Pros: holds everything for an 8-hour tournament day, separated wet/dry compartments, dedicated shoe area. Cons: heavy when full, single-strap carry is a workout, more bag than non-tournament players need.
Price range: $80-180. Brands: Selkirk Tour Duffel, JOOLA Vision Duffel, CRBN Tournament Duffel.
Tote / sleeve (the budget option)
A simple drawstring or zippered sleeve that fits 1-2 paddles plus a sleeve of balls. No structured compartments, no shoulder strap (or a thin one). Best for: brand-new players, kids, players testing whether they like pickleball before investing.
Pros: cheap, works fine for casual sessions, easy to throw in a regular gym bag. Cons: paddle face protection is minimal, no organization, not really meant for serious or tournament use.
Price range: $15-35. Found at Costco, sporting-goods stores, manufacturer accessory lines.
What to look for in any pickleball bag
Five features that separate the bags worth owning from the ones to skip:
Ventilated paddle compartment
A separate sleeve or pocket for the paddle, with mesh or open-weave fabric for airflow. Wet paddles in sealed compartments grow mildew on the grip. The ventilation is the single feature most-worth-paying-for.
Insulated water bottle pocket
A side or front pocket sized for a 24-32 oz bottle, ideally insulated. Pickleball bags without water bottle holsters are weirdly common; the result is the bottle sloshing inside the main compartment with everything else.
Separate ventilated shoe compartment (for backpacks and duffels)

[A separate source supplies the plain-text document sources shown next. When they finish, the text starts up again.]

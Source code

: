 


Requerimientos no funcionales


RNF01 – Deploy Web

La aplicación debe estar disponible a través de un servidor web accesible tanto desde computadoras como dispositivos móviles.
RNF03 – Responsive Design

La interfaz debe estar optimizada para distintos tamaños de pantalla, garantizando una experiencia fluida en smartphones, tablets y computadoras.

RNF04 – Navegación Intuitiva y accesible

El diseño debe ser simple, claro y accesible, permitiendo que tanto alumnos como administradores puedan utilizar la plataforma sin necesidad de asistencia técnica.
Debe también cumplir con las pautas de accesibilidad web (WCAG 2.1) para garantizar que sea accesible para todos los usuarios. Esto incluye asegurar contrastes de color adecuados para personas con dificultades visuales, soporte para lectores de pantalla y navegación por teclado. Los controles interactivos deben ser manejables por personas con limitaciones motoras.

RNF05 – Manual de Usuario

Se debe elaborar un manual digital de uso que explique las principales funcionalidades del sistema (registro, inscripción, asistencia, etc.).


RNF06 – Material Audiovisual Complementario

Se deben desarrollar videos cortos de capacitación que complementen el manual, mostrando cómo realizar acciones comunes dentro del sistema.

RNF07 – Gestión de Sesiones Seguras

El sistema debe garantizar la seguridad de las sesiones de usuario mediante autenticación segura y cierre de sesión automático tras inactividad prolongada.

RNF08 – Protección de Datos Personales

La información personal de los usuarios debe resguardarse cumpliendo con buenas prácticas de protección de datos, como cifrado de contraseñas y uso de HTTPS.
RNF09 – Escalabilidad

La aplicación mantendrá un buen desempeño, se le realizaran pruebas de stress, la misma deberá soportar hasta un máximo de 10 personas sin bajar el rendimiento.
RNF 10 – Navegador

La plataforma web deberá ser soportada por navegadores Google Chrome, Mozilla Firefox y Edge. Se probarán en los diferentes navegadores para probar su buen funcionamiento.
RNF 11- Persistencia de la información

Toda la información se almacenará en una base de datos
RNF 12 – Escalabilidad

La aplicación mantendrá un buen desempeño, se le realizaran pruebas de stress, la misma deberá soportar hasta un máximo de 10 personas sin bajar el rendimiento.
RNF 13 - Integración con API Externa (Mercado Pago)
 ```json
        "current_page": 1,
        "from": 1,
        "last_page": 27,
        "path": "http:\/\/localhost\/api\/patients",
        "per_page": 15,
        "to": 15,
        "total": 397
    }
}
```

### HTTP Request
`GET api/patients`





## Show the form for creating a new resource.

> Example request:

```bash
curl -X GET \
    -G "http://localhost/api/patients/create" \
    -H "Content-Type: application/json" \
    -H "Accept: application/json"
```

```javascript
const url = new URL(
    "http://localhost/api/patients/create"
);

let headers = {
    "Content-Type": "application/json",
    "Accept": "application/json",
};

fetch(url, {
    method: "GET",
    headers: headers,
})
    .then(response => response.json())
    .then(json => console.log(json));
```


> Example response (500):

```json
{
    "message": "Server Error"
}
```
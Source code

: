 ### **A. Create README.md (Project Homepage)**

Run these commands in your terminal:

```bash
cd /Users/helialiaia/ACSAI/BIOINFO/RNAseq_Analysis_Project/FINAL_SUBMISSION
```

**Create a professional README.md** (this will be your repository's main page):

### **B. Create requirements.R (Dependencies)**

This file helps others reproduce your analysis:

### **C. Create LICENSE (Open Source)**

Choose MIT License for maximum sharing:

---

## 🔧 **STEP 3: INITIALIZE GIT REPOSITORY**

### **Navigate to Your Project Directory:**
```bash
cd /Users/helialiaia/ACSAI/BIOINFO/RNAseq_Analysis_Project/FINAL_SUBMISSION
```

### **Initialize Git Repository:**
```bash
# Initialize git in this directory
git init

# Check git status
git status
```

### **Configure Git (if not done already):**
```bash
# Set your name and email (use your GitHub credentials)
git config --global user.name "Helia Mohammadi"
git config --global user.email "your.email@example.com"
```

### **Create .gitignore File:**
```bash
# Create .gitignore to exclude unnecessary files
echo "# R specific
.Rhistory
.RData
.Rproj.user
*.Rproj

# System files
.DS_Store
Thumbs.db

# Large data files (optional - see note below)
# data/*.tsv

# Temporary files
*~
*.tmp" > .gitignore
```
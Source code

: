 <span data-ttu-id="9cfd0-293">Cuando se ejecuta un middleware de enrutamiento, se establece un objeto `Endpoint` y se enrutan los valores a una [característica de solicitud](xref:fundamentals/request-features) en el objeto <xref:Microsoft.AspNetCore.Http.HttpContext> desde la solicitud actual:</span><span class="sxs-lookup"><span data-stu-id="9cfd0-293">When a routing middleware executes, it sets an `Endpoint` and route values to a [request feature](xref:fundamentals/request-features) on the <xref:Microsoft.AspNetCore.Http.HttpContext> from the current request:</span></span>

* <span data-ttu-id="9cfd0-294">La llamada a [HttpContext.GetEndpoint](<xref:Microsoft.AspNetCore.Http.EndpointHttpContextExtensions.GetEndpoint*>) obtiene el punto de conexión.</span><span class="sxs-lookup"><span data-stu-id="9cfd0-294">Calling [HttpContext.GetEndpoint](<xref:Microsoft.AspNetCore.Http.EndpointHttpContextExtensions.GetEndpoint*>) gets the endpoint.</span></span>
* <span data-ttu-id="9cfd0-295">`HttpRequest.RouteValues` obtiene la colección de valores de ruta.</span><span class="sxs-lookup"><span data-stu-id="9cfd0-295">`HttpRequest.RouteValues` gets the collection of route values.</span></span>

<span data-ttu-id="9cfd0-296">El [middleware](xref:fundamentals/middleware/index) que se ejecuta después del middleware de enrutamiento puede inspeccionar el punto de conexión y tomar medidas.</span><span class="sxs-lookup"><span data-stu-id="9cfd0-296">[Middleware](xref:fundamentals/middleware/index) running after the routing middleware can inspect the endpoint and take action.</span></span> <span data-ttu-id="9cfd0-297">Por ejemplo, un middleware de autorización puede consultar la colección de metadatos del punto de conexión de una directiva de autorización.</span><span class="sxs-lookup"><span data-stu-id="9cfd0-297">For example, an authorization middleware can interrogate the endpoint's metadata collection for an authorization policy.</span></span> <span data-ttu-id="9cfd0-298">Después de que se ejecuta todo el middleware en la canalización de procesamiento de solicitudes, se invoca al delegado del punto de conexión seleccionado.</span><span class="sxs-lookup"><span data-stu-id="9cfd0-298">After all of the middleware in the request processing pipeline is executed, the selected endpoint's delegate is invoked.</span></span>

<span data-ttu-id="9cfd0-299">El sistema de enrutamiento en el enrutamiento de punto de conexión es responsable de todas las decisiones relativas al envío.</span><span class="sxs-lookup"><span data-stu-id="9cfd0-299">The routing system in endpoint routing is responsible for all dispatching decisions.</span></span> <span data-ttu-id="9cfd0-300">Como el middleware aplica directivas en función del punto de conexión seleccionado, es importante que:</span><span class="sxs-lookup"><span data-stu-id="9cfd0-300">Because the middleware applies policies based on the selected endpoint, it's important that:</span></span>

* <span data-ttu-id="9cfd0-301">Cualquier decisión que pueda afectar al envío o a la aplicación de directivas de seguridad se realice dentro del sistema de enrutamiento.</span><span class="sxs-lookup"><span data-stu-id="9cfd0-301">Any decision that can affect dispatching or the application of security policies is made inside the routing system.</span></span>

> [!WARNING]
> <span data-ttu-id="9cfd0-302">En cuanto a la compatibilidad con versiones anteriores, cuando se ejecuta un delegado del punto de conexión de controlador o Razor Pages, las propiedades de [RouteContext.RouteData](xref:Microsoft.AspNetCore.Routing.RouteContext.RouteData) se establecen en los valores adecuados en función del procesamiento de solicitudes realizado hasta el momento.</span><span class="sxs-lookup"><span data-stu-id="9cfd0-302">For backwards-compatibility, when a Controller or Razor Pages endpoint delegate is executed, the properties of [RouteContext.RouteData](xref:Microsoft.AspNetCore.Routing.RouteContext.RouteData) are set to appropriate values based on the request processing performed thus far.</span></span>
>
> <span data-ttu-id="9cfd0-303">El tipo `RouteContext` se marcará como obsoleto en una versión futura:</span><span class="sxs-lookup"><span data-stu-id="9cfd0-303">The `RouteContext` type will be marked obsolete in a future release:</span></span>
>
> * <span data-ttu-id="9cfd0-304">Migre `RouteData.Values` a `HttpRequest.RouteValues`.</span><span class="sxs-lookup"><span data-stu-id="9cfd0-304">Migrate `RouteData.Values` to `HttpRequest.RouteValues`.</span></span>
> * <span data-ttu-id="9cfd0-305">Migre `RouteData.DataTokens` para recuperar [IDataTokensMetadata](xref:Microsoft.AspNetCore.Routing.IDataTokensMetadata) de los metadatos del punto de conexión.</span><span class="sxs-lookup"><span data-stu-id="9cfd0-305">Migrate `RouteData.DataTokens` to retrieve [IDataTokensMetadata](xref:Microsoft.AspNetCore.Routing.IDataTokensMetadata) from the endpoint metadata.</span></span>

A bottom compartment that vents to the outside. Separates muddy / sweaty court shoes from clean clothes. The single biggest smell-killer in a pickleball bag.
Quick-access front pocket
For phone, keys, wallet, lip balm, sunscreen. Should be easy to reach without unzipping the main compartment. Most modern bags get this right; budget bags often miss it.
Reasonable strap padding
If you carry a full bag for more than 15 minutes, padded straps matter. Thin straps cut into shoulders. Tournament-grade bags get this right; budget bags often skimp on padding.
What does NOT matter as much
- Brand match with your paddle. A Selkirk paddle does not need a Selkirk bag. The bag does not affect your play; pick by features and fit, not brand alignment.
- "Pickleball-specific" labeling. Most pickleball bags are repackaged tennis or general-sports bags. The features are what matter, not whether the manufacturer wrote pickleball on it.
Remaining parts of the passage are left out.